Getting kids to and from school is a major responsibility for Holston Bus Company. "We haul approximately 12,000 kids per day," said Kenny Morrell, owner of Holston Bus Company.

That's why safety is taken seriously.

Morrell told us buses have special metal bars every 16 inches that keep the roof from collapsing on students if there's a crash.

We learned there are seven different exits, and the seats are designed with four inches of foam padding to keep kids in place. "If a bus comes to a sudden stop, it just goes up against that foam rubber. If it goes in the front, it goes back against that foam rubber," said Morrell.

News 5 found out when it comes to strapping in on the way to school, opinions are mixed as to whether seat belts are actually needed.

Parents like Elaine Riner think it's a good idea. "I'm thinking about how fast speed limits go and how people go over speed limits. Now that I have children, it doesn't seem like a bad idea at all," said Riner.

But school bus driver Bradey Tankersley told us she has her worries. "If it was to catch on fire, it would make it just that much harder to get the students off the bus, and it doesn't take long for a bus to catch on fire at all. I mean, you wouldn't have time to get them all out," said Tankersley.

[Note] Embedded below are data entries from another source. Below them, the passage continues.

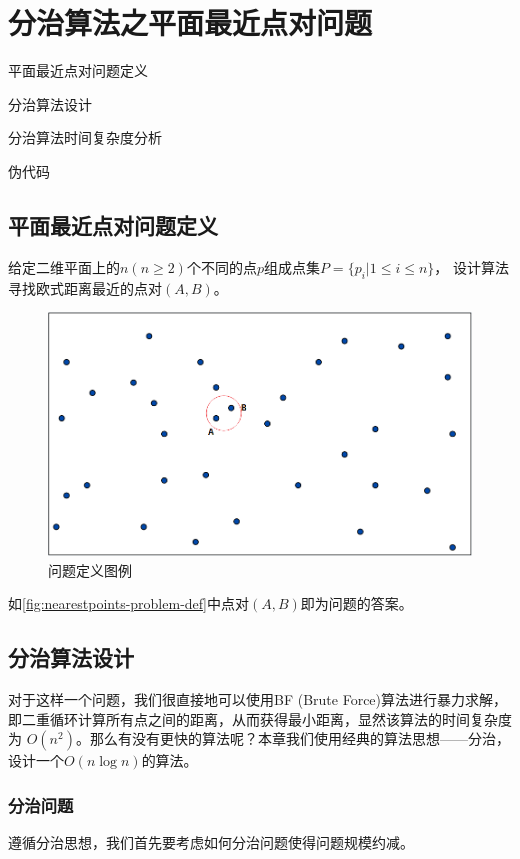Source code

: \chapter{分治算法之平面最近点对问题}

\begin{introduction}
	\item 平面最近点对问题定义
	\item 分治算法设计
	\item 分治算法时间复杂度分析
	\item 伪代码
\end{introduction}

\section{平面最近点对问题定义}
给定二维平面上的$n(n \ge 2)$个不同的点$p$组成点集$P = \{p_i \big| 1\le i \le n\}$，
设计算法寻找欧式距离最近的点对$(A,B)$。
\begin{figure}[htb]
	\centering
	\includegraphics[scale=0.5]{image/NearestPointsDef.png}
  \caption{问题定义图例}\label{fig:nearestpoints-problem-def}
\end{figure}

如\autoref{fig:nearestpoints-problem-def}中点对$(A,B)$即为问题的答案。

\section{分治算法设计}
对于这样一个问题，我们很直接地可以使用BF (Brute Force)算法进行暴力求解，
即二重循环计算所有点之间的距离，从而获得最小距离，显然该算法的时间复杂度为
$O(n^2)$。那么有没有更快的算法呢？本章我们使用经典的算法思想——分治，
设计一个$O(n\log n)$的算法。

\subsection{分治问题}
遵循分治思想，我们首先要考虑如何分治问题使得问题规模约减。

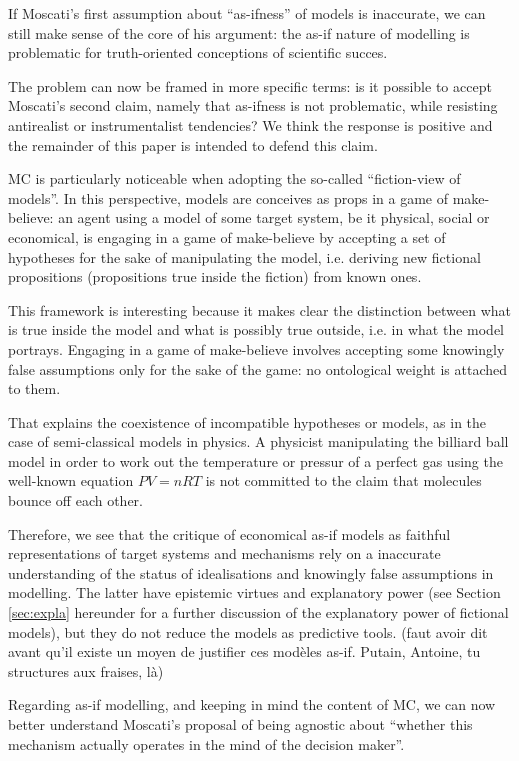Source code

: \documentclass[a4paper,11pt]{article}
\theoremstyle{definition}
\begin{document}
If Moscati's first assumption about ``as-ifness'' of models is inaccurate, we can still make sense of the core of his argument: the as-if nature of modelling is problematic for truth-oriented conceptions of scientific succes.

The problem can now be framed in more specific terms: is it possible to accept Moscati's second claim, namely that as-ifness is not problematic, while resisting antirealist or instrumentalist tendencies? We think the response is positive and the remainder of this paper is intended to defend this claim.

MC is particularly noticeable when adopting the so-called ``fiction-view of models''. In this perspective, models are conceives as props in a game of make-believe: an agent using a model of some target system, be it physical, social or economical, is engaging in a game of make-believe by accepting a set of hypotheses for the sake of manipulating the model, i.e. deriving new fictional propositions (propositions true inside the fiction) from known ones.

This framework is interesting because it makes clear the distinction between what is true inside the model and what is possibly true outside, i.e. in what the model portrays. Engaging in a game of make-believe involves accepting some knowingly false assumptions only for the sake of the game: no ontological weight is attached to them.

That explains the coexistence of incompatible hypotheses or models, as in the case of semi-classical models in physics. A physicist manipulating the billiard ball model in order to work out the temperature or pressur of a perfect gas using the well-known equation $PV=nRT$ is not committed to the claim that molecules bounce off each other.

Therefore, we see that the critique of economical as-if models as faithful representations of target systems and mechanisms rely on a inaccurate understanding of the status of idealisations and knowingly false assumptions in modelling. The latter have epistemic virtues and explanatory power (see Section \ref{sec:expla} hereunder for a further discussion of the explanatory power of fictional models), but they do not reduce the models as predictive tools. (faut avoir dit avant qu'il existe un moyen de justifier ces modèles as-if. Putain, Antoine, tu structures aux fraises, là)

Regarding as-if modelling, and keeping in mind the content of MC, we can now better understand Moscati's proposal of being agnostic about ``whether this mechanism actually operates in the mind of the decision maker''. \citep[p.~2]{Moscati2023}
\end{document}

Kenny Morrell also worries without an aide on the bus, kids wouldn't even use the seat belts. They might even use them for weapons.

We found out Kingsport City Schools have used seatbelts on buses since 1996. Morrell said he'd be glad to have them too, but he feel buses are just as safe the way they are.

"We think that a school bus is the safest vehicle in the United States," Morrell said.

We did some checking with the National Highway Traffic Safety Administration. According to their website, they've found compartmentalization, the padded seats feature, is the most effective way to keep students safe.

The group also states a school bus is seven times safer than the average passenger car.